The performance of these cells was characterized through J-V measurements, as shown in Figure 13. According to the figure, the cell with the configuration glass/Mo/CTS/CdS/ZnO/AZO, where the layers were deposited using the PVD system, exhibited an open-circuit voltage (V_oc) of 0.257 V, a short-circuit current density (J_sc) of 20.41 mA/cm², a fill factor (FF) of 0.36, and a power conversion efficiency (PCE) of approximately 1.88%. In contrast, the cell structure using ZnO and AZO layers grown via chemical methods with the configuration glass/Mo/CTS/CdS/ZnO/AZO yielded a V_oc of 0.236 V, a J_sc of 20.89 mA/cm², an FF of 0.35, and a PCE of approximately 1.72%. The cell with the configuration glass/Mo/CTS/CdS/ZnO/Gr:AZO demonstrated a V_oc of 0.173 V, a J_sc of 28.96 mA/cm², an FF of 0.40, and a PCE of approximately 2.02%. Graphene incorporation clearly enhanced the cell efficiency by increasing the carrier density within the TCO layer.
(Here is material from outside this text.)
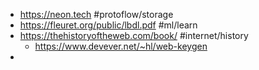 - https://neon.tech #protoflow/storage
- https://fleuret.org/public/lbdl.pdf #ml/learn
- https://thehistoryoftheweb.com/book/ #internet/history
	- https://www.devever.net/~hl/web-keygen
-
This improvement can be attributed to graphene’s excellent electrical conductivity and high carrier mobility, which facilitate more efficient charge transport and reduce resistive losses in the device. Although Gr:AZO improves carrier transport and enhances Jsc, the accompanying Fermi-level shift and possible conduction band misalignment at the CdS/ZnO interface promote interfacial recombination, resulting in a reduced Voc.

4. Conclusions

In conclusion, this study successfully demonstrated the development of ZnO-based transparent conducting oxide (TCO) layers with improved optoelectronic properties through a cost-effective and environmentally friendly approach via Al and graphene doping. The optimization of synthesis parameters revealed that a pH level of 9 and an Al doping concentration of 15% resulted in the most favorable structural, optical, and electrical characteristics. Further enhancement was achieved by incorporating graphene into the optimized AZO structure at 1.5%, yielding a Gr:AZO film with superior TCO performance. When employed as TCO layers in CTS-based thin-film solar cells, the PVD-deposited AZO exhibited the highest conversion efficiency (1.88%), whereas solution-processed AZO delivered slightly lower performance (1.72%). Notably, the incorporation of graphene into the AZO layer improved the efficiency to 2.02%, thereby demonstrating the beneficial role of co-doping in advancing device performance. Overall, these results confirm the promising potential of Gr:AZO thin films as alternative, solution-processable TCO layers, offering both cost-effectiveness and performance improvements for next-generation thin-film solar cell technologies.